Ini bukan tentang anggaran yang tidak besar, juga bukan tentang keterlibatan orang di dalamnya, tapi mengenai tujuan penulisan ulang. Apa urgensinya hingga seolah melebihi persoalan-persoalan lain yang harusnya turut dicampuri. Dengan 11 jilid draf penulisan yang sedang berjalan, apa sebetulnya yang ingin pemerintah ubah, selain dari kebelandaan sentris dan persoalan kolonialisme dalam sejarah kita? Faktanya, setelah rampung beberapa bab, orde baru mulai disetip, narasi tentang kerusuhan dan peristiwa kelam sebelum reformasi tak muncul dalam penulisan itu (ABC Indonesia, 2025).
Ulang Tahun ke-80 Kita Tak Perlu Sejarah Baru
Alasan klise Fadli Zon terkait dengan penulisan ulang sejarah sebagai hadiah di Agustus mendatang lebih mengarah pada sikap semena-mena. Sebagai eufemisme pengambil alihan kekuatan sejarah, untuk menentramkan masyarakat yang berpotensi buka suara. Pasalnya, masih banyak hal yang bisa dijadikan sebagai hadiah. Di antaranya adalah Pengesahan Undang-undang (UU) Perampasan Aset, UU Perlindungan Pekerja Rumah Tangga (PPRT), UU Wilayah Adat, UU Polisi Republik Indonesia (Polri) dan masih banyak lagi.
Hal lain misalnya menepati janji Wakil Presiden, Gibran Rakabuming Raka terkait penyediaan lapangan kerja, penyelesaian kasus-kasus yang melibatkan aparat negara, dan menghentikan perampasan ruang hidup melalui tambang, usaha ilegal milik pemerintah, ataupun yang di-beking oleh pemerintah. Sebuah hadiah yang lebih bernilai ketimbang pembuatan ulang sejarah.
Sampai hari ini, kita tak perlu sejarah baru. Negara mana yang membutuhkan sejarah baru? Untuk apa? Apakah kita miskin pengetahuan tentang negara sendiri? Buktinya, per hari ini, anak-anak muda blingsatan untuk tahu rupa dari perjalanan bangsa mereka. Oleh sebab itu literasi tumbuh liar di mana-mana, diskusi tentang masa-masa dahulu yang sebetulnya membuka pikiran mereka.

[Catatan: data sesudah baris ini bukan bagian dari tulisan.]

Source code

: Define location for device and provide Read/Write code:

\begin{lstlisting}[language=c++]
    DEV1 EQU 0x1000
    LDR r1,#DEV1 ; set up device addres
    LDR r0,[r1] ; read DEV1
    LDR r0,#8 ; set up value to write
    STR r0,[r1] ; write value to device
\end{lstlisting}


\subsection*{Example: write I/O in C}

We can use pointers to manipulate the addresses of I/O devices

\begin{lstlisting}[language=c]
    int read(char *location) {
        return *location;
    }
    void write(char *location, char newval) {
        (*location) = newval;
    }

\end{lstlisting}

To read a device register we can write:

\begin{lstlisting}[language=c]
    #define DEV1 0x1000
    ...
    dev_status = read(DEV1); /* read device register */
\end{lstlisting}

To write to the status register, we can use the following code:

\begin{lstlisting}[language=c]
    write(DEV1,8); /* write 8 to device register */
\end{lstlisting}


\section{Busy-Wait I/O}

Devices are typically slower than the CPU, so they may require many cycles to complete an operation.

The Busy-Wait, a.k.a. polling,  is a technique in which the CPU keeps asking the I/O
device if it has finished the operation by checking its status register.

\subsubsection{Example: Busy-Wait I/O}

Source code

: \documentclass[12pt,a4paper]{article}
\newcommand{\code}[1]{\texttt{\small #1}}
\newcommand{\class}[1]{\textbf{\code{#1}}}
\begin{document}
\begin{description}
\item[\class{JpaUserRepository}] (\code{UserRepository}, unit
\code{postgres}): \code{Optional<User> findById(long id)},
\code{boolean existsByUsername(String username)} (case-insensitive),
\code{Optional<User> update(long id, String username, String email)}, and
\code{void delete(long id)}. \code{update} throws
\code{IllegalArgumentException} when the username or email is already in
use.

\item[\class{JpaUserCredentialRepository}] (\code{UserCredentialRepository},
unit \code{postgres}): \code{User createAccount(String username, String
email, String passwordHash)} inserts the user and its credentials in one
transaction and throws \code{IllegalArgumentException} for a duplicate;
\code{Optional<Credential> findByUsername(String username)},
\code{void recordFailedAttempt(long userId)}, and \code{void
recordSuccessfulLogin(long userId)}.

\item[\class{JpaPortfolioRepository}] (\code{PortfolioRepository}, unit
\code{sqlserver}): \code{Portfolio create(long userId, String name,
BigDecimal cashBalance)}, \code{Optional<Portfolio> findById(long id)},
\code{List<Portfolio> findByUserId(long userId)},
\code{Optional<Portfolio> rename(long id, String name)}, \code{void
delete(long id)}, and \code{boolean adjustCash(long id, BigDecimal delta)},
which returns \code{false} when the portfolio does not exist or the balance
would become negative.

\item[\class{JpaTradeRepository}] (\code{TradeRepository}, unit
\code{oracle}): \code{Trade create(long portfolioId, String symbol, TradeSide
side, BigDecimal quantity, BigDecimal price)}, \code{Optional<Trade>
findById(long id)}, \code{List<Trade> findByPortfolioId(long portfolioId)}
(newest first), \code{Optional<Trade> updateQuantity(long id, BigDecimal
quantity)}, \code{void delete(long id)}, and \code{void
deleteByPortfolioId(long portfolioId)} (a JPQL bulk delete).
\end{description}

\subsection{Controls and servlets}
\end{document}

Penulisan ulang itu tidak melibatkan siapapun yang memang harus dilibatkan bila tak ingin ada kesalahpahaman. Lagi-lagi pemerintah senang memberi hadiah dadakan. Tiba-tiba saja ada titah dan pengumuman untuk perubahan ulang, walau dalam tanggapan Fadli Zon ia menyebutkan bahwa penulisan ulang ini sudah disepakati dalam rapat kerja Kementerian Kebudayaan dengan Komisi X Dewan Perwakilan Rakyat (DPR) RI.
Keadaan per hari ini mengundang banyak air mata dan bersimbah keprihatinan terhadap semua yang terjadi, tapi memikirkan bagaimana para penguasa bisa memainkan pena sesukanya di tengah penderitaan yang tak berujung ini semacam sebuah tindakan abai. Seolah mereka yang punya kepentingan dalam penulisan ulang itu mengejek keadaan kita hari ini. Sebab banyak yang harus dibenahi, banyak yang harus diobati baik secara metaforik maupun harfiah, tapi mengapa sejarah yang diobok-obok?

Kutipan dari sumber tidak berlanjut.